[<prev] [next>] [<thread-prev] [day] [month] [year] [list]
Message-ID: <56624947-a319-4781-a9f7-1cf09ee71d8c@bytedance.com>
Date: Tue, 23 Apr 2024 12:51:59 -0700
From: Zijian Zhang <zijianzhang@...edance.com>
To: Willem de Bruijn <willemdebruijn.kernel@...il.com>, netdev@...r.kernel.org
Cc: edumazet@...gle.com, davem@...emloft.net, kuba@...nel.org,
cong.wang@...edance.com, xiaochun.lu@...edance.com
Subject: Re: [External] Re: [PATCH net-next v2 2/3] sock: add MSG_ZEROCOPY
notification mechanism based on msg_control
On 4/21/24 8:45 AM, Willem de Bruijn wrote:
> zijianzhang@ wrote:
>> From: Zijian Zhang <zijianzhang@...edance.com>
>>
>> The MSG_ZEROCOPY flag enables copy avoidance for socket send calls.

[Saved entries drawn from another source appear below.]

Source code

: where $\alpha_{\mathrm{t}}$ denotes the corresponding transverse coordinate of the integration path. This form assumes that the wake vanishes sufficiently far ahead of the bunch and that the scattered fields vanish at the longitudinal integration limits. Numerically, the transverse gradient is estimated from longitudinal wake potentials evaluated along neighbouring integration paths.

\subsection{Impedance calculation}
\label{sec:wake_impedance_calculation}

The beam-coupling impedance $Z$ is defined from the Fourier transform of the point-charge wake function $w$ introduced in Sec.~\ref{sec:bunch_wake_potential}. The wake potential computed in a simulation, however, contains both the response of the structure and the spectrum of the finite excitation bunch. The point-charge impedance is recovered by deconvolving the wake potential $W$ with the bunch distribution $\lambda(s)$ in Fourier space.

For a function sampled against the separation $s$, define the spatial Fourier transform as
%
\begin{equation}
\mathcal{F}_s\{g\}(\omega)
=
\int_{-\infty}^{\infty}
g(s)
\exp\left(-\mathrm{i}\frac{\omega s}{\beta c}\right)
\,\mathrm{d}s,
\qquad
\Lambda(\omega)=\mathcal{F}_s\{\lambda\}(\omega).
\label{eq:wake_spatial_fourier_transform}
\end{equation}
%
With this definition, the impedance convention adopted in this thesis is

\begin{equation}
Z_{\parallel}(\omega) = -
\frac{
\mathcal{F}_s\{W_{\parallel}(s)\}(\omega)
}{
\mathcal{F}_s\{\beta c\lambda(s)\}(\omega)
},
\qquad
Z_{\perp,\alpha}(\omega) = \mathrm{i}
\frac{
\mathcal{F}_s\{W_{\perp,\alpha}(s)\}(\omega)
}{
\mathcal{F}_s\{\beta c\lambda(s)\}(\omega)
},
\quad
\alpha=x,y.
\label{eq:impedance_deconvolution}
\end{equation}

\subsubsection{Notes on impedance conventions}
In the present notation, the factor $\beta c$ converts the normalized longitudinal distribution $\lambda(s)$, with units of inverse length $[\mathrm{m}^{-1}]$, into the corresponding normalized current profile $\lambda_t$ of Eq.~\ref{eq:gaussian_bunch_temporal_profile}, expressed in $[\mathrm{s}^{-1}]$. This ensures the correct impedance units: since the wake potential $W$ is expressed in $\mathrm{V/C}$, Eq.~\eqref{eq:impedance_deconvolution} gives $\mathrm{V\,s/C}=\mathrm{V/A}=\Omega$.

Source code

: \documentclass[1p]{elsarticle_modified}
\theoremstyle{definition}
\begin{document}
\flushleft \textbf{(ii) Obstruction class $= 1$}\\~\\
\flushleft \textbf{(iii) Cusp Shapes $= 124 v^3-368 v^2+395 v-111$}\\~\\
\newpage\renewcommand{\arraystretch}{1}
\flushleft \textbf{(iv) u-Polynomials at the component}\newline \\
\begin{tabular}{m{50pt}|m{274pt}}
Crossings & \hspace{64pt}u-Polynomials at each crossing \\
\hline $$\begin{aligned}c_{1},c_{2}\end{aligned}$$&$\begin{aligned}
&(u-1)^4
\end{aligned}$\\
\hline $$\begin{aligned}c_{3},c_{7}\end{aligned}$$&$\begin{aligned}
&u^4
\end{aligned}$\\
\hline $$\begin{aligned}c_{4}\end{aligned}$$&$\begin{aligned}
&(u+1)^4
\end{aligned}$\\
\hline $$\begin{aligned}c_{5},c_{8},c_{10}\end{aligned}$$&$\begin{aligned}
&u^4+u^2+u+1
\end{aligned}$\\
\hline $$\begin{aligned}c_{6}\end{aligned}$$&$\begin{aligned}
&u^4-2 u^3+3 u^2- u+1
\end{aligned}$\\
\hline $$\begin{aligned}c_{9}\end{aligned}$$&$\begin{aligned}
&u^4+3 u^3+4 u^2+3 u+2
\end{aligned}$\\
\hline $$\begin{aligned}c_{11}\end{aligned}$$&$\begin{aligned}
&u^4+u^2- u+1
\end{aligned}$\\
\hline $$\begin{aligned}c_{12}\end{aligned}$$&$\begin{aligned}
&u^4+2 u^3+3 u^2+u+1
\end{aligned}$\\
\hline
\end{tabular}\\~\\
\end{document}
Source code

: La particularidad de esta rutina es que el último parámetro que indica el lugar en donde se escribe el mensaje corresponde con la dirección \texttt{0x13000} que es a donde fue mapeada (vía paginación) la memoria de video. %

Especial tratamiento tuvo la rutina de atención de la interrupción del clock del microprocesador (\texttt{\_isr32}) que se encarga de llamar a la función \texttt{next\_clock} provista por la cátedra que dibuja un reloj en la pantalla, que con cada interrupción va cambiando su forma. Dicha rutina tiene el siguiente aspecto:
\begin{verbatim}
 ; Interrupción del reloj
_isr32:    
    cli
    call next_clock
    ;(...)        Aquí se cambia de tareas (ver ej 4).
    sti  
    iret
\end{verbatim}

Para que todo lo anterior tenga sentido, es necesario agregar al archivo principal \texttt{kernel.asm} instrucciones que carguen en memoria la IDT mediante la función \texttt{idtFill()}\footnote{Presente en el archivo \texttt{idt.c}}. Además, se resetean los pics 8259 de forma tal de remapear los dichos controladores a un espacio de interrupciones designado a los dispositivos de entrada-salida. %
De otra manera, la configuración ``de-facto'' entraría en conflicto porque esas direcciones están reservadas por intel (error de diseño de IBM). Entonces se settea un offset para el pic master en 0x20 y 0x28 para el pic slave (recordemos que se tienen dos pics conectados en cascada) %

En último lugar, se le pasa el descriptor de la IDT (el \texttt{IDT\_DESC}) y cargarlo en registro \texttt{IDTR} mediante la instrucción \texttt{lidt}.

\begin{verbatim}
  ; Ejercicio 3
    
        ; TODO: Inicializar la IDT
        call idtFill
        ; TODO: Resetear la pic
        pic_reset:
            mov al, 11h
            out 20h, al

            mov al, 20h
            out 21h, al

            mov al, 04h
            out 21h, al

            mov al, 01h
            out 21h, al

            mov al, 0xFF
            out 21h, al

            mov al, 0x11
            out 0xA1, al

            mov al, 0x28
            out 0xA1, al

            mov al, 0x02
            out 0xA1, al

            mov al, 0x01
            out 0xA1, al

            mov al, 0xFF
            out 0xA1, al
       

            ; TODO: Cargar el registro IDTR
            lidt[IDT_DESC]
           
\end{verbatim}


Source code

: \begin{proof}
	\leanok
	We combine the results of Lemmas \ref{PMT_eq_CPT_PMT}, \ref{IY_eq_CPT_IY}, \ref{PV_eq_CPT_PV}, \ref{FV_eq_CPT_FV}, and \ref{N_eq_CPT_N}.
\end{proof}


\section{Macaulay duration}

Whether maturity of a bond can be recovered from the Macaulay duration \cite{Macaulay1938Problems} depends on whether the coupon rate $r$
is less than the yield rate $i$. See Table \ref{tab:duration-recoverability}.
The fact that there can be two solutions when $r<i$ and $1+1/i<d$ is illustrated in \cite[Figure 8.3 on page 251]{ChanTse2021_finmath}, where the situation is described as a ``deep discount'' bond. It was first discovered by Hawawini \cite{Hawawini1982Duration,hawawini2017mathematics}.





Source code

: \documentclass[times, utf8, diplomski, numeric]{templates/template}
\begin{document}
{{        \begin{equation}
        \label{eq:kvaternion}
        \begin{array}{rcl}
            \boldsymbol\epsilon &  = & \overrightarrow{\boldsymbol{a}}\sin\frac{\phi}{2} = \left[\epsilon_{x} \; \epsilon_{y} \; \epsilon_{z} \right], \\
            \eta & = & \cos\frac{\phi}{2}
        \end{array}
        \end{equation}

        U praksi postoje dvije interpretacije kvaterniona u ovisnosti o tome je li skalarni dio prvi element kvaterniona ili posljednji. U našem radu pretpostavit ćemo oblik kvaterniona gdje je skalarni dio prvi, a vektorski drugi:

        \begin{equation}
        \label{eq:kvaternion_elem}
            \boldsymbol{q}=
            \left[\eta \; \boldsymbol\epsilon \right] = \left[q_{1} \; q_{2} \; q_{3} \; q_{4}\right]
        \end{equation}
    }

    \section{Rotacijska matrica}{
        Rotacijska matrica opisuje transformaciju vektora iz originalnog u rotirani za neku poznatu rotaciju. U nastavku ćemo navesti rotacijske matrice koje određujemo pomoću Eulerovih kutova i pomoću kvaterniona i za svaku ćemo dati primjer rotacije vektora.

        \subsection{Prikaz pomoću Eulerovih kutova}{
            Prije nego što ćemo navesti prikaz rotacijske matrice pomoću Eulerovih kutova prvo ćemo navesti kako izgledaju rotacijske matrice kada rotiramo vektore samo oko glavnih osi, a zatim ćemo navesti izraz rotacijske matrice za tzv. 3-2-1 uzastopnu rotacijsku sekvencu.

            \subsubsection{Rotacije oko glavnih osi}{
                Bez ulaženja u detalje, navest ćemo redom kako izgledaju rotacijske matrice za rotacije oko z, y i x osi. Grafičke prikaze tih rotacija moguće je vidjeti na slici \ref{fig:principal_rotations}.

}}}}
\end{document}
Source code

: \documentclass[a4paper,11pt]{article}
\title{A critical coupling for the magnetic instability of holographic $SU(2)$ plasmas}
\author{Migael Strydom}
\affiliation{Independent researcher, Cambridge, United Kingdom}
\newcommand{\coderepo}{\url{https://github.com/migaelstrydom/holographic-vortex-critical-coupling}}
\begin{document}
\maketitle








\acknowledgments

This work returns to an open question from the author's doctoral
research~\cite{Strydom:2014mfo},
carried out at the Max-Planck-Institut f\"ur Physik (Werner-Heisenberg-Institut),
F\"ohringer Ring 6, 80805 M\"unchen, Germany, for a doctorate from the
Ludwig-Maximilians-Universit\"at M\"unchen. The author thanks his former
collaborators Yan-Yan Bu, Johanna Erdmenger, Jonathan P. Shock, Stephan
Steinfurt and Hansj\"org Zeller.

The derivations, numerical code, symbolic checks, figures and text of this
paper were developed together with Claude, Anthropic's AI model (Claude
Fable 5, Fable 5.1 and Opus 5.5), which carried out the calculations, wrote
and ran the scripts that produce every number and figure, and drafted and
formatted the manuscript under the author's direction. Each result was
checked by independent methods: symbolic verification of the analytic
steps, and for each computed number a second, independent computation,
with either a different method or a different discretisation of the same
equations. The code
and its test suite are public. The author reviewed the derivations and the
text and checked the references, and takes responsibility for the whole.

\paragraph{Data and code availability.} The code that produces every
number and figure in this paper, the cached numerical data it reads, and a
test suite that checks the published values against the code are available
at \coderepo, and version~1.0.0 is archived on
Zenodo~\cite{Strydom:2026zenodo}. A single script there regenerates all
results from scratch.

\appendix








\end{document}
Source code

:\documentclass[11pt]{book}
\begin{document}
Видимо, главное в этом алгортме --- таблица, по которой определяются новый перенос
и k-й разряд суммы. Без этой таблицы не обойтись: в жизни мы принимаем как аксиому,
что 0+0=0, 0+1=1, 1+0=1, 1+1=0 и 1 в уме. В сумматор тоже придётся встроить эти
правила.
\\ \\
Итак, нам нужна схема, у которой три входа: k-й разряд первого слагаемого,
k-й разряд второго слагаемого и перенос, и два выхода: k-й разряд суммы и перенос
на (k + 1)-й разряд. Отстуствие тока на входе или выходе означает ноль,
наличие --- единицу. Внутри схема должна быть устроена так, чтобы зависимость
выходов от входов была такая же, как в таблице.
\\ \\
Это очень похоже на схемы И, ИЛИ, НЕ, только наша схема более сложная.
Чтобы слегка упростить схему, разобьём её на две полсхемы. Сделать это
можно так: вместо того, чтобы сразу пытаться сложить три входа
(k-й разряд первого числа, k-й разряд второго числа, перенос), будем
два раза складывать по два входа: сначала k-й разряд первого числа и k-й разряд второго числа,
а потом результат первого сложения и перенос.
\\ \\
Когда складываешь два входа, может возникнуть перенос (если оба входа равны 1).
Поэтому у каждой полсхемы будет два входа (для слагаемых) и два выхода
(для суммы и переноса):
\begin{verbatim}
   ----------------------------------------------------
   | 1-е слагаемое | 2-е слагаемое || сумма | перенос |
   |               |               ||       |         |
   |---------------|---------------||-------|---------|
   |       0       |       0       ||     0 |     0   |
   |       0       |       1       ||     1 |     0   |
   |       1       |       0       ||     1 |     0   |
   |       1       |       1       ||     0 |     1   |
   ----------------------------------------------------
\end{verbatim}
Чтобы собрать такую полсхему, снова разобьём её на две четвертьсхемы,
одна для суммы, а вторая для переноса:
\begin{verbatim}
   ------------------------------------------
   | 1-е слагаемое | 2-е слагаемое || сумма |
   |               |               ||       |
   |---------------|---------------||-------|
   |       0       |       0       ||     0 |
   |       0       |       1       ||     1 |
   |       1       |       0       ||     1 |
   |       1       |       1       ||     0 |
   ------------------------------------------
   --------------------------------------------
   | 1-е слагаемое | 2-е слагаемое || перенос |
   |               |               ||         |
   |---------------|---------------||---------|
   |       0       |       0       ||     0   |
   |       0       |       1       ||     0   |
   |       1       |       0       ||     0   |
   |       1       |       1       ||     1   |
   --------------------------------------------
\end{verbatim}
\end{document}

>> However, zerocopy is not a free lunch. Apart from the management of user
>> pages, the combination of poll + recvmsg to receive notifications incurs
>> unignorable overhead in the applications. The overhead of such sometimes
>> might be more than the CPU savings from zerocopy. We try to solve this
>> problem with a new notification mechanism based on msgcontrol.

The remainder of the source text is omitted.